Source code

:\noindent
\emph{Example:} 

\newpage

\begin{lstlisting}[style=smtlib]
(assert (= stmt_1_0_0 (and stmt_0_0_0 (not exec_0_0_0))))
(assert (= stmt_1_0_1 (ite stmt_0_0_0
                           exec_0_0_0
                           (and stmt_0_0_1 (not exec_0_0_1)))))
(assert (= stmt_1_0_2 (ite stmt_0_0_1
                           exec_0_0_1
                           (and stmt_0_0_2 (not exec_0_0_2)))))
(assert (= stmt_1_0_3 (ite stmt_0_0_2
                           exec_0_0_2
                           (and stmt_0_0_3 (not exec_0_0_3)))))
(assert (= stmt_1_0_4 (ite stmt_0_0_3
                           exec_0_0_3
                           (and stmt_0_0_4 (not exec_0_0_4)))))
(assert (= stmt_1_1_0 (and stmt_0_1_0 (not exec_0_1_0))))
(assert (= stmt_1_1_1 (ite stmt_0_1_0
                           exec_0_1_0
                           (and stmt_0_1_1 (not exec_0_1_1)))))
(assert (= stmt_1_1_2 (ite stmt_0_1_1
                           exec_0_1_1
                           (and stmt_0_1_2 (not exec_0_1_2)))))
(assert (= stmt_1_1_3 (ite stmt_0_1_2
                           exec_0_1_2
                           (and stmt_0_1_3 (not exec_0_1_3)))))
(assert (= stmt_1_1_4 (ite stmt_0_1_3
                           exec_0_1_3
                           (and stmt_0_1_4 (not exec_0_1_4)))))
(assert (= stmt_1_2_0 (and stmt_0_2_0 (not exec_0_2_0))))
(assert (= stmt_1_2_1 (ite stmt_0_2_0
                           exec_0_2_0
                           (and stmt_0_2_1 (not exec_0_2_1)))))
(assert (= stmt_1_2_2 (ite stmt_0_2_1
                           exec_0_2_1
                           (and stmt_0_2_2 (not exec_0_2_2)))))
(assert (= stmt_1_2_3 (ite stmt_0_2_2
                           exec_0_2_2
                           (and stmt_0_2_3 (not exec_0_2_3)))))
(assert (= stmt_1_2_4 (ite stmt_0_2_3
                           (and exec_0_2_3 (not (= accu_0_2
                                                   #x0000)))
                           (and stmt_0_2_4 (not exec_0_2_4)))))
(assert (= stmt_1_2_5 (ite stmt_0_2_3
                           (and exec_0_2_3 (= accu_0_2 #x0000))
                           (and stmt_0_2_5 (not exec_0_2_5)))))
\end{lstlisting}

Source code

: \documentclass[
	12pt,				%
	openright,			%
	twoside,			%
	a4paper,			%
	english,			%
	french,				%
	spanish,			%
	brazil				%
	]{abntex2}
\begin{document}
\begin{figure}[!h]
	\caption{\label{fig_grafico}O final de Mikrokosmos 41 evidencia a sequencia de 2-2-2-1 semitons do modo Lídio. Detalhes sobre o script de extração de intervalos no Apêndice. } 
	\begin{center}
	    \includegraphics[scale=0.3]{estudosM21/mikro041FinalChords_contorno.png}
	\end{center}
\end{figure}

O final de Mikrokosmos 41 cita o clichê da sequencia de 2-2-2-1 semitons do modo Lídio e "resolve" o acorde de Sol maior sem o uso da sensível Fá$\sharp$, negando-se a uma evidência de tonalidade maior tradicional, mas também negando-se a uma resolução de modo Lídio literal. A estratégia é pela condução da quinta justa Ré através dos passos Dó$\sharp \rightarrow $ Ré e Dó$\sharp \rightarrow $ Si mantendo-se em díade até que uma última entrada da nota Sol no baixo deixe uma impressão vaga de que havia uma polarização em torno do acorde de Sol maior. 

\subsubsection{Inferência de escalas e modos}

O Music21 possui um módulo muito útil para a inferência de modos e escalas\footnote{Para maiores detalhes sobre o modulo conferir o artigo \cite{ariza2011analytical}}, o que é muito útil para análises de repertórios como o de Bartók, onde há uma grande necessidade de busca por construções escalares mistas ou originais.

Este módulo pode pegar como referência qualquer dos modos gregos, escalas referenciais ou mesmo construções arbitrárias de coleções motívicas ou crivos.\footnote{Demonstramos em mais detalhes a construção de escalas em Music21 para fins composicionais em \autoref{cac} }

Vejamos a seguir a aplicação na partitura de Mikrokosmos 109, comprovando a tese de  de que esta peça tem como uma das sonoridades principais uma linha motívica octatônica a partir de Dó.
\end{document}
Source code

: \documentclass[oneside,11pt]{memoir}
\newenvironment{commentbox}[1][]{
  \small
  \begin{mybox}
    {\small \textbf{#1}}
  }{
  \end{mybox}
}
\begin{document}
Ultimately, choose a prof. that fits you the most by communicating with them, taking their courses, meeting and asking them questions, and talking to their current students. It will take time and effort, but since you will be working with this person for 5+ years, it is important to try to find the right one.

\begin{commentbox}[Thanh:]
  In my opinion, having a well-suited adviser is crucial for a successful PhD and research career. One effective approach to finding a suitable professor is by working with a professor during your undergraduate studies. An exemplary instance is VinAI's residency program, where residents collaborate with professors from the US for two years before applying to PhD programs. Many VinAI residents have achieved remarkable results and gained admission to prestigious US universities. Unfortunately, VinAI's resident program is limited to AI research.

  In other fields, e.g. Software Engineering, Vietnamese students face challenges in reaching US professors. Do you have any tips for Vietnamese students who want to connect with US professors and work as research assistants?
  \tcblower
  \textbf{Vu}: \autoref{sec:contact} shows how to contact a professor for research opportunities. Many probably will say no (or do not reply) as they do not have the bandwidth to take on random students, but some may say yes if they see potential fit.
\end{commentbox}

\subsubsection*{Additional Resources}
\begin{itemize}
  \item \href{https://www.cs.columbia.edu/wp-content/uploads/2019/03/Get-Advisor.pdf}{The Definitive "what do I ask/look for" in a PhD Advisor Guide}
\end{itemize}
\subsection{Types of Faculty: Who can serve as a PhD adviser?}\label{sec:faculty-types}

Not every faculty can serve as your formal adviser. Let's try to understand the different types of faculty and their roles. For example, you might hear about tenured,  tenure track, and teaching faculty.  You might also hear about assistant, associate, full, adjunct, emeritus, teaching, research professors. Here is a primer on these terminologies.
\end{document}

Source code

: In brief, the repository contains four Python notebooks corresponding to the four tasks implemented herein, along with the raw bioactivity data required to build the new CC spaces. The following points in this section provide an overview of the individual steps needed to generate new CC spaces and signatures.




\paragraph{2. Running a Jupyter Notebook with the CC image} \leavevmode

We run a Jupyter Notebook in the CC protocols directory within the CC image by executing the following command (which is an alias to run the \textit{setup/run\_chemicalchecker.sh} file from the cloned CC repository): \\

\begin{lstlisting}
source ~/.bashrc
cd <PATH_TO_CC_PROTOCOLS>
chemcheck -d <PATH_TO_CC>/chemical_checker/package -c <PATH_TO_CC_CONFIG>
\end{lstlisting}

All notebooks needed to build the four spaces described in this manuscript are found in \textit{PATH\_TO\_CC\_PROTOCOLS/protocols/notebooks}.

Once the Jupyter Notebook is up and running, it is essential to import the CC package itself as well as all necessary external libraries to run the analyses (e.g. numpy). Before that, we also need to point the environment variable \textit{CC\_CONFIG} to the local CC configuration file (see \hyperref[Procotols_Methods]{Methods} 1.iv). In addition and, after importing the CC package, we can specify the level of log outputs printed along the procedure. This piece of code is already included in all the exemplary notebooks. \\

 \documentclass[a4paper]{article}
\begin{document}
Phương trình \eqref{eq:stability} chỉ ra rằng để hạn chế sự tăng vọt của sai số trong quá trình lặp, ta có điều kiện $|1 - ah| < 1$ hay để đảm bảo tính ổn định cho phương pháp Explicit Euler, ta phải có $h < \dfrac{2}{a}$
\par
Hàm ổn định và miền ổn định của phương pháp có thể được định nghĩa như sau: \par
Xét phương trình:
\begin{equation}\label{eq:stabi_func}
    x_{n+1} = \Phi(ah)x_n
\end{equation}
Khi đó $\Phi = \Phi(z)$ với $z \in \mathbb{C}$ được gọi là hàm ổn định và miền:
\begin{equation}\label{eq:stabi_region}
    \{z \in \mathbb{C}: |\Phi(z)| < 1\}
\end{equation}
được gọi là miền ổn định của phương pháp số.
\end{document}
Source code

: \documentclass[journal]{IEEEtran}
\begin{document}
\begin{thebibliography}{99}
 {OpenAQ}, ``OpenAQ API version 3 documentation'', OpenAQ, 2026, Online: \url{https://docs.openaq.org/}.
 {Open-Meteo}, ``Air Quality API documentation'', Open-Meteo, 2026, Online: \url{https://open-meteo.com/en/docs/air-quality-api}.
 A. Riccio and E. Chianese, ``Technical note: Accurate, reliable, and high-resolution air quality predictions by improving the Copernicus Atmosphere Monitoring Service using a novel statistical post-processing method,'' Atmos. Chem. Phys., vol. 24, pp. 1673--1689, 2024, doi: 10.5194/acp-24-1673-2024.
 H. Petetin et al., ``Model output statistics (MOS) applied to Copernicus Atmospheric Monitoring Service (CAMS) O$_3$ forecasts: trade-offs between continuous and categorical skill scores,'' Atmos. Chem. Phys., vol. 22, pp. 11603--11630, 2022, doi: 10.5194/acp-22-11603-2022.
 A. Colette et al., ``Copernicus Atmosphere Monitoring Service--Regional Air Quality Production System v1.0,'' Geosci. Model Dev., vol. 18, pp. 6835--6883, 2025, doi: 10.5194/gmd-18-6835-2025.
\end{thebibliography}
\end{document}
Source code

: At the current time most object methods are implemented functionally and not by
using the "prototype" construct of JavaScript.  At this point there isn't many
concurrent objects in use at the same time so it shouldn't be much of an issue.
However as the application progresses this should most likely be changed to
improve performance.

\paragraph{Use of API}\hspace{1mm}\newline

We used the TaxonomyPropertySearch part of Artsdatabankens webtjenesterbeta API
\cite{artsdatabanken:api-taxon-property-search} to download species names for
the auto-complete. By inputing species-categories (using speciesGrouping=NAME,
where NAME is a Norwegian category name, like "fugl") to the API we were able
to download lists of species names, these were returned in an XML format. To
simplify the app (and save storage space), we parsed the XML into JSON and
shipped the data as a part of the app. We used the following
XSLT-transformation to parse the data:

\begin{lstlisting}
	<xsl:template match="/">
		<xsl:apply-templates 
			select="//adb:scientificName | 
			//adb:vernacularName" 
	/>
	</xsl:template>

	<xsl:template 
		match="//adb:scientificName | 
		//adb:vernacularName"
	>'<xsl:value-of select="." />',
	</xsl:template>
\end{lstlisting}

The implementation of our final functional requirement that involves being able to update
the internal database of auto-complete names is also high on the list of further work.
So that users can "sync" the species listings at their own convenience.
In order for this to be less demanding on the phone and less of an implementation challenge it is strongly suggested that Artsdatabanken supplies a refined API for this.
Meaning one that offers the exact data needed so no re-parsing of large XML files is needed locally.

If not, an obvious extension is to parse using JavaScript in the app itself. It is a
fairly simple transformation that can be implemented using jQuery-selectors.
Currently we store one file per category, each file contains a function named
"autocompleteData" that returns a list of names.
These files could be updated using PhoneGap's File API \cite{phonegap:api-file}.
+-------+
WHAT YOU SHOULD DO: Lines with "pháp": find them in the data and copy each one.

OUTPUT OF THE TASK:
Phương trình \eqref{eq:stability} chỉ ra rằng để hạn chế sự tăng vọt của sai số trong quá trình lặp, ta có điều kiện $|1 - ah| < 1$ hay để đảm bảo tính ổn định cho phương pháp Explicit Euler, ta phải có $h < \dfrac{2}{a}$
Hàm ổn định và miền ổn định của phương pháp có thể được định nghĩa như sau: \par
được gọi là miền ổn định của phương pháp số.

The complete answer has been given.